◆ **EXERCISE BRIEF**: Go through the lines below and copy any that hold the string "Manager".

↓↓↓

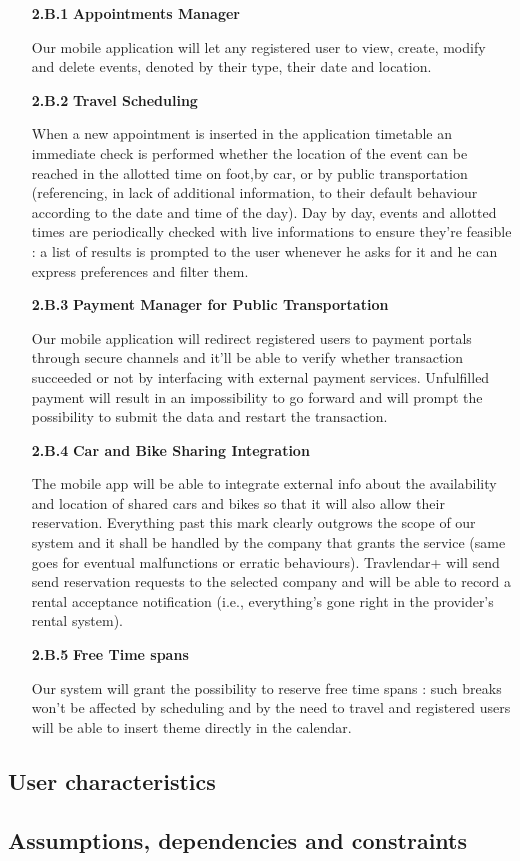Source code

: 		\begin{enumerate}

		\item
		[\textbf{2.B.1}] \textbf{Appointments Manager}
		
Our mobile application will let any registered user to view, create, modify and delete events, denoted by their type, their date and location. \\

		\item
		[\textbf{2.B.2}] \textbf{Travel Scheduling}

When a new appointment is inserted in the application timetable an immediate check is performed whether the location of the event can be reached in the allotted time on foot,by car, or by public transportation (referencing, in lack of additional information, to their default behaviour according to the date and time of the day).
Day by day, events and allotted times are periodically checked with live informations to ensure they’re feasible : a list of results is prompted to the user whenever he asks for it and he can express preferences and filter them.\\

		\item
		[\textbf{2.B.3}] \textbf{Payment Manager for Public Transportation}

Our mobile application will redirect registered users to payment portals through secure channels and it’ll be able to verify whether transaction succeeded or not by interfacing with external payment services.
Unfulfilled payment will result in an impossibility to go forward and will prompt the possibility to submit the data and restart the transaction.\\

		\item
		[\textbf{2.B.4}] \textbf{Car and Bike Sharing Integration}

The mobile app will be able to integrate external info about the availability and location of shared cars and bikes so that it will also allow their reservation.
Everything past this mark clearly outgrows the scope of our system and it shall be handled by the company that grants the service (same goes for eventual malfunctions or erratic behaviours). 
Travlendar+ will send send reservation requests to the selected company and will be able to record a rental acceptance notification (i.e., everything’s gone right in the provider’s rental system).\\


		\item
		[\textbf{2.B.5}] \textbf{Free Time spans}

Our system will grant the possibility to reserve free time spans : such breaks won’t be affected by scheduling and by the need to travel and registered users will be able to insert theme directly in the calendar.\\

		\end{enumerate}

			
		\subsection{User characteristics}
			
		\subsection{Assumptions, dependencies and constraints}
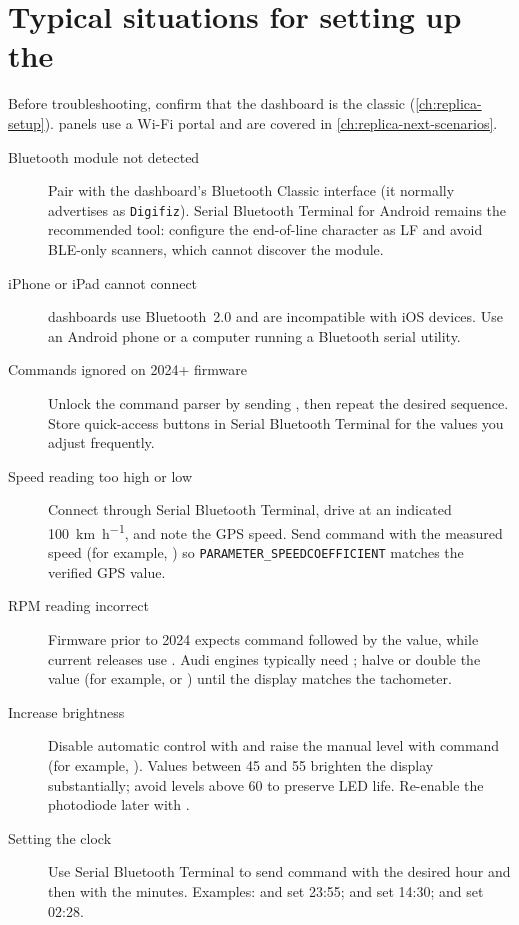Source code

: \chapter{Typical situations for setting up the \ReplicaGenOne{}}\label{ch:replica-scenarios}

Before troubleshooting, confirm that the dashboard is the classic \ReplicaGenOne{} (\autoref{ch:replica-setup}). \ReplicaNextLong{} panels use a Wi-Fi portal and are covered in \autoref{ch:replica-next-scenarios}.

\begin{description}
    \item[Bluetooth module not detected] Pair with the dashboard's Bluetooth Classic interface (it normally advertises as \texttt{Digifiz}). Serial Bluetooth Terminal for Android remains the recommended tool: configure the end-of-line character as LF and avoid BLE-only scanners, which cannot discover the module.
    \item[iPhone or iPad cannot connect] \ReplicaGenOneShort{} dashboards use Bluetooth~2.0 and are incompatible with iOS devices. Use an Android phone or a computer running a Bluetooth serial utility.
    \item[Commands ignored on 2024+ firmware] Unlock the command parser by sending , then repeat the desired sequence. Store quick-access buttons in Serial Bluetooth Terminal for the values you adjust frequently.
    \item[Speed reading too high or low] Connect through Serial Bluetooth Terminal, drive at an indicated \SI{100}{\kilo\metre\per\hour}, and note the GPS speed. Send command  with the measured speed (for example, ) so \texttt{PARAMETER\_SPEEDCOEFFICIENT} matches the verified GPS value.
    \item[RPM reading incorrect] Firmware prior to 2024 expects command  followed by the value, while current releases use . Audi engines typically need ; halve or double the value (for example,  or ) until the display matches the tachometer.
    \item[Increase brightness] Disable automatic control with  and raise the manual level with command  (for example, ). Values between 45 and 55 brighten the display substantially; avoid levels above 60 to preserve LED life. Re-enable the photodiode later with .
    \item[Setting the clock] Use Serial Bluetooth Terminal to send command  with the desired hour and then  with the minutes. Examples:  and  set 23:55;  and  set 14:30;  and  set 02:28.

\end{description}
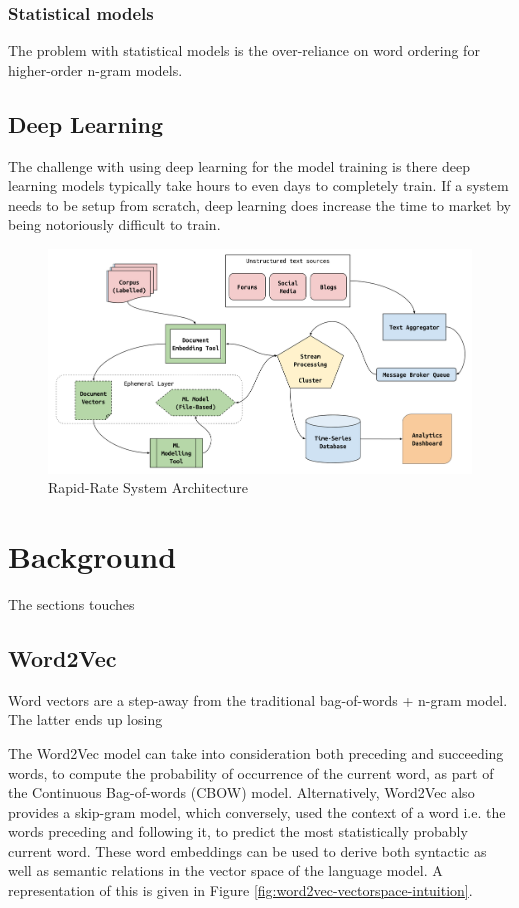 \documentclass[conference]{IEEEtran}
\begin{document}
        \subsubsection{Statistical models}
        The problem with statistical models is the over-reliance on word ordering for higher-order n-gram models.

    \subsection{Deep Learning}
        The challenge with using deep learning for the model training is there deep learning models typically take hours to even days to completely train. If a system needs to be setup from scratch, deep learning does increase the time to market by being notoriously difficult to train.

\vspace{5mm}

\begin{figure}[ht] \label{fig:system-architecture}
    \centering
    \includegraphics[width=\textwidth]{images/rapid_rate_system_arch_1.png}
    \caption{Rapid-Rate System Architecture}
\end{figure}

\section{Background}
    The sections touches 

    \subsection{Word2Vec} \label{Word2Vec}
        Word vectors are a step-away from the traditional bag-of-words + n-gram model. The latter ends up losing

        The Word2Vec model\cite{mikolov2013efficient} can take into consideration both preceding and succeeding words, to compute the probability of occurrence of the current word, as part of the Continuous Bag-of-words (CBOW) model. Alternatively, Word2Vec also provides a skip-gram model\cite{mikolov2013distributed}, which conversely, used the context of a word i.e. the words preceding and following it, to predict the most statistically probably current word. These word embeddings can be used to derive both syntactic as well as semantic relations in the vector space of the language model. A representation of this is given in Figure \ref{fig:word2vec-vectorspace-intuition}.
\end{document}
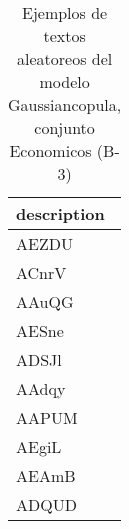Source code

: \begin{table}[H]
\centering
\fontsize{8}{14}\selectfont
\caption{Ejemplos de textos aleatoreos del modelo Gaussiancopula, conjunto Economicos (B-3)}
\label{table-sample10-economicos-b-3-gaussiancopula-text}
\begin{tabular}{|m{50em}|}
\hline
\rowcolor[gray]{0.8}
description \\
\hline AEZDU \\
\hline ACnrV \\
\hline AAuQG \\
\hline AESne \\
\hline ADSJl \\
\hline AAdqy \\
\hline AAPUM \\
\hline AEgiL \\
\hline AEAmB \\
\hline ADQUD \\
\hline
\end{tabular}
\end{table}
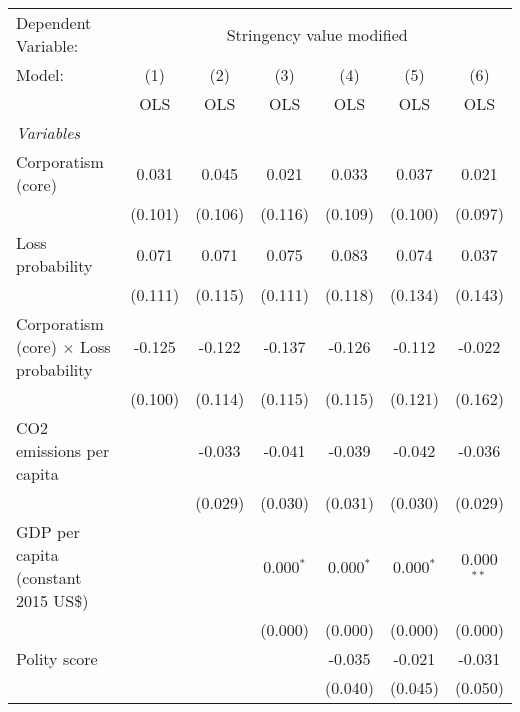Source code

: 
\begingroup
\centering
\begin{tabular}{lcccccc}
   \toprule
   Dependent Variable: & \multicolumn{6}{c}{Stringency value modified}\\
   Model:                                        & (1)     & (2)     & (3)         & (4)         & (5)         & (6)\\  
                                                 &  OLS    & OLS     & OLS         & OLS         & OLS         & OLS\\  
   \midrule
   \emph{Variables}\\
   Corporatism (core)                            & 0.031   & 0.045   & 0.021       & 0.033       & 0.037       & 0.021\\   
                                                 & (0.101) & (0.106) & (0.116)     & (0.109)     & (0.100)     & (0.097)\\   
   Loss probability                              & 0.071   & 0.071   & 0.075       & 0.083       & 0.074       & 0.037\\   
                                                 & (0.111) & (0.115) & (0.111)     & (0.118)     & (0.134)     & (0.143)\\   
   Corporatism (core) $\times$ Loss probability  & -0.125  & -0.122  & -0.137      & -0.126      & -0.112      & -0.022\\   
                                                 & (0.100) & (0.114) & (0.115)     & (0.115)     & (0.121)     & (0.162)\\   
   CO2 emissions per capita                      &         & -0.033  & -0.041      & -0.039      & -0.042      & -0.036\\   
                                                 &         & (0.029) & (0.030)     & (0.031)     & (0.030)     & (0.029)\\   
   GDP per capita (constant 2015 US\$)           &         &         & 0.000$^{*}$ & 0.000$^{*}$ & 0.000$^{*}$ & 0.000$^{**}$\\   
                                                 &         &         & (0.000)     & (0.000)     & (0.000)     & (0.000)\\   
   Polity score                                  &         &         &             & -0.035      & -0.021      & -0.031\\   
                                                 &         &         &             & (0.040)     & (0.045)     & (0.050)\\   

\end{tabular}
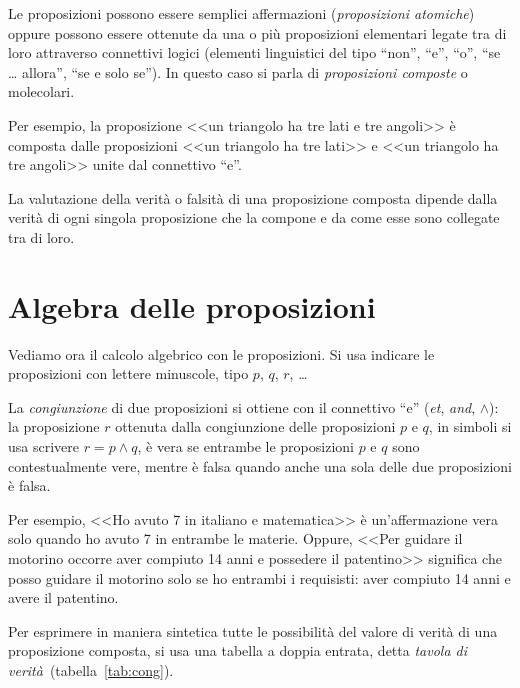 Le proposizioni possono essere semplici affermazioni (\emph{proposizioni atomiche}) oppure possono essere ottenute da una o più proposizioni elementari legate tra di loro attraverso connettivi logici (elementi linguistici del tipo ``non'', ``e'', ``o'', ``se \ldots{} allora'', ``se e solo se''). In questo caso si parla di \emph{proposizioni composte} o molecolari.

Per esempio, la proposizione <<un triangolo ha tre lati e tre angoli>> è composta dalle proposizioni <<un triangolo ha tre lati>> e <<un triangolo ha tre angoli>> unite dal connettivo ``e''.

La valutazione della verità o falsità di una proposizione composta dipende dalla verità di ogni singola proposizione che la compone e da come esse sono collegate tra di loro.

\vspazio\ovalbox{\risolvi \ref{ese:6.1}}

\section{Algebra delle proposizioni}

Vediamo ora il calcolo algebrico con le proposizioni. Si usa indicare le proposizioni con lettere minuscole, tipo $p$, $q$, $r$, \ldots

La \emph{congiunzione} di due proposizioni si ottiene con il connettivo ``e'' (\emph{et}, \emph{and}, $\wedge$): la proposizione $r$ ottenuta dalla congiunzione delle proposizioni $p$ e $q$, in simboli si usa scrivere $r=p\wedge q$, è vera se entrambe le proposizioni $p$ e $q$ sono contestualmente vere, mentre è falsa quando anche una sola delle due proposizioni è falsa.

Per esempio, <<Ho avuto 7 in italiano e matematica>> è un'affermazione vera solo quando ho avuto 7 in entrambe le materie. Oppure, <<Per guidare il motorino occorre aver compiuto 14 anni e possedere il patentino>> significa che posso guidare il motorino solo se ho entrambi i requisisti: aver compiuto 14 anni e avere il patentino.

Per esprimere in maniera sintetica tutte le possibilità del valore di verità di una proposizione composta, si usa una tabella a doppia entrata, detta \emph{tavola di verità}~(tabella~\ref{tab:cong}). %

↑↑↑

◆ **RESPONSE BOX**:
		[\textbf{2.B.1}] \textbf{Appointments Manager}
		[\textbf{2.B.3}] \textbf{Payment Manager for Public Transportation}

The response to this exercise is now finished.